[Goal of the exercise] When a line in the entries contains the word "width", copy that line in full.

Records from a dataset

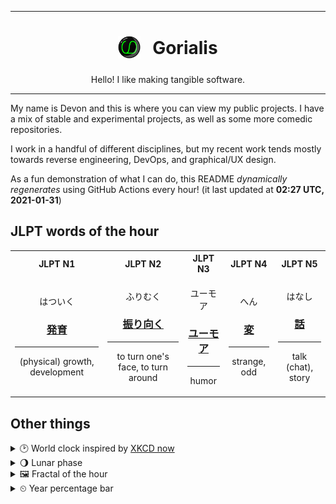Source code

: ***

<h1 align="center">
<sub>
    <img src="readme/resources/avatar.png" height="36">
</sub>
&nbsp;
Gorialis
</h1>
<p align="center">
Hello! I like making tangible software.
</p>

***

My name is Devon and this is where you can view my public projects. I have a mix of stable and experimental projects, as well as some more comedic repositories.

I work in a handful of different disciplines, but my recent work tends mostly towards reverse engineering, DevOps, and graphical/UX design.

As a fun demonstration of what I can do, this README *dynamically regenerates* using GitHub Actions every hour! (it last updated at **02:27 UTC, 2021-01-31**)

<h2>JLPT words of the hour</h2>
<table>
    <tr>
        <th>JLPT N1</th>
        <th>JLPT N2</th>
        <th>JLPT N3</th>
        <th>JLPT N4</th>
        <th>JLPT N5</th>
    </tr>
    <tr>
        <td>
            <p align="center">はついく</p>
            <h3 align="center"><b><a href="https://jisho.org/search/%E7%99%BA%E8%82%B2">発育</a></b></h3>
            <hr>
            <p align="center">(physical) growth,<wbr> development</p>
        </td>
        <td>
            <p align="center">ふりむく</p>
            <h3 align="center"><b><a href="https://jisho.org/search/%E6%8C%AF%E3%82%8A%E5%90%91%E3%81%8F">振り向く</a></b></h3>
            <hr>
            <p align="center">to turn one's face,<wbr> to turn around</p>
        </td>
        <td>
            <p align="center">ユーモア</p>
            <h3 align="center"><b><a href="https://jisho.org/search/%E3%83%A6%E3%83%BC%E3%83%A2%E3%82%A2">ユーモア</a></b></h3>
            <hr>
            <p align="center">humor</p>
        </td>
        <td>
            <p align="center">へん</p>
            <h3 align="center"><b><a href="https://jisho.org/search/%E5%A4%89">変</a></b></h3>
            <hr>
            <p align="center">strange,<wbr> odd</p>
        </td>
        <td>
            <p align="center">はなし</p>
            <h3 align="center"><b><a href="https://jisho.org/search/%E8%A9%B1">話</a></b></h3>
            <hr>
            <p align="center">talk (chat),<wbr> story</p>
        </td>
    </tr>
</table>

<h2>Other things</h2>
<details>
<summary>🕑  World clock inspired by <a href="https://xkcd.com/now">XKCD now</a></summary>

> <img src="generated/now.png" width="512">

</details>
<details>
<summary>🌖 Lunar phase</summary>

The moon is approximately 62.64% through its phase (Waning Gibbous).

</details>
<details>
<summary>&#x1f5bc; Fractal of the hour</summary>

> <img src="generated/fractal.png" width="512">

</details>
<details>
<summary>&#x23f2; Year percentage bar</summary>
<pre><code>2021 [█▁▁▁▁▁▁▁▁▁▁▁▁▁▁▁▁▁▁▁] 8.25%</code></pre>
</details>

[Written response]
> <img src="generated/now.png" width="512">
> <img src="generated/fractal.png" width="512">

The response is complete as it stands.